─── DATA PROVIDED

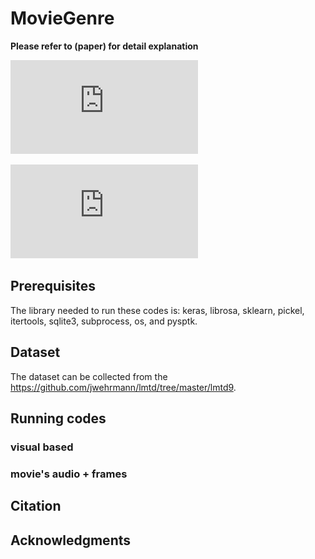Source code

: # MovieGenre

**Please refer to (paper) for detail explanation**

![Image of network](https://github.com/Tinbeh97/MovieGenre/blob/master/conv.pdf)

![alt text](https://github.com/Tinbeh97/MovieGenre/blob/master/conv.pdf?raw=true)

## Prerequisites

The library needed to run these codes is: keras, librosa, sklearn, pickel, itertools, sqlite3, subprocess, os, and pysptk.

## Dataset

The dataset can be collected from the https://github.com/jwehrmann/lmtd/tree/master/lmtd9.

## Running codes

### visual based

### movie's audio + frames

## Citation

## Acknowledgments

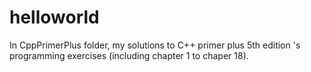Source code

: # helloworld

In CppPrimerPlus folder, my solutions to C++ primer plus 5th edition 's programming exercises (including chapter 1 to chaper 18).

──────
─── DATA PROVIDED

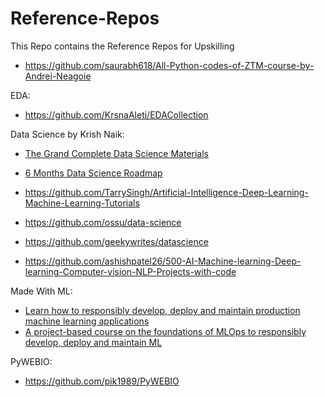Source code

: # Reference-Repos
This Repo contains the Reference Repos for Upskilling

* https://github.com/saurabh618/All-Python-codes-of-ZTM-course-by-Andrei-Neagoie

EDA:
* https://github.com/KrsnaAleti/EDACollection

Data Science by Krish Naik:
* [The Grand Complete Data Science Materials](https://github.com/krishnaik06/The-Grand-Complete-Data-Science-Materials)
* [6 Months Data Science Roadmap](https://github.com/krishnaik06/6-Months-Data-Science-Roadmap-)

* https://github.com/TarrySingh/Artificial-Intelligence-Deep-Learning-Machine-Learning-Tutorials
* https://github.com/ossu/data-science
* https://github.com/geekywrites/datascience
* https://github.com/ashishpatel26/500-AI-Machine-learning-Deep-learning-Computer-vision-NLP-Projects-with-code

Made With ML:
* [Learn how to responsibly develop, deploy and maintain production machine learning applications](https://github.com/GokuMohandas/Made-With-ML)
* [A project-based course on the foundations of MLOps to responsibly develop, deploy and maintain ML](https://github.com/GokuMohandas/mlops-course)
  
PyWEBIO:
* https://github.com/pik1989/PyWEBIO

──────

## YOUR TASK
Determine the number of lines in these entries that contain the word "based", and write only that number.

## TASK OUTPUT
2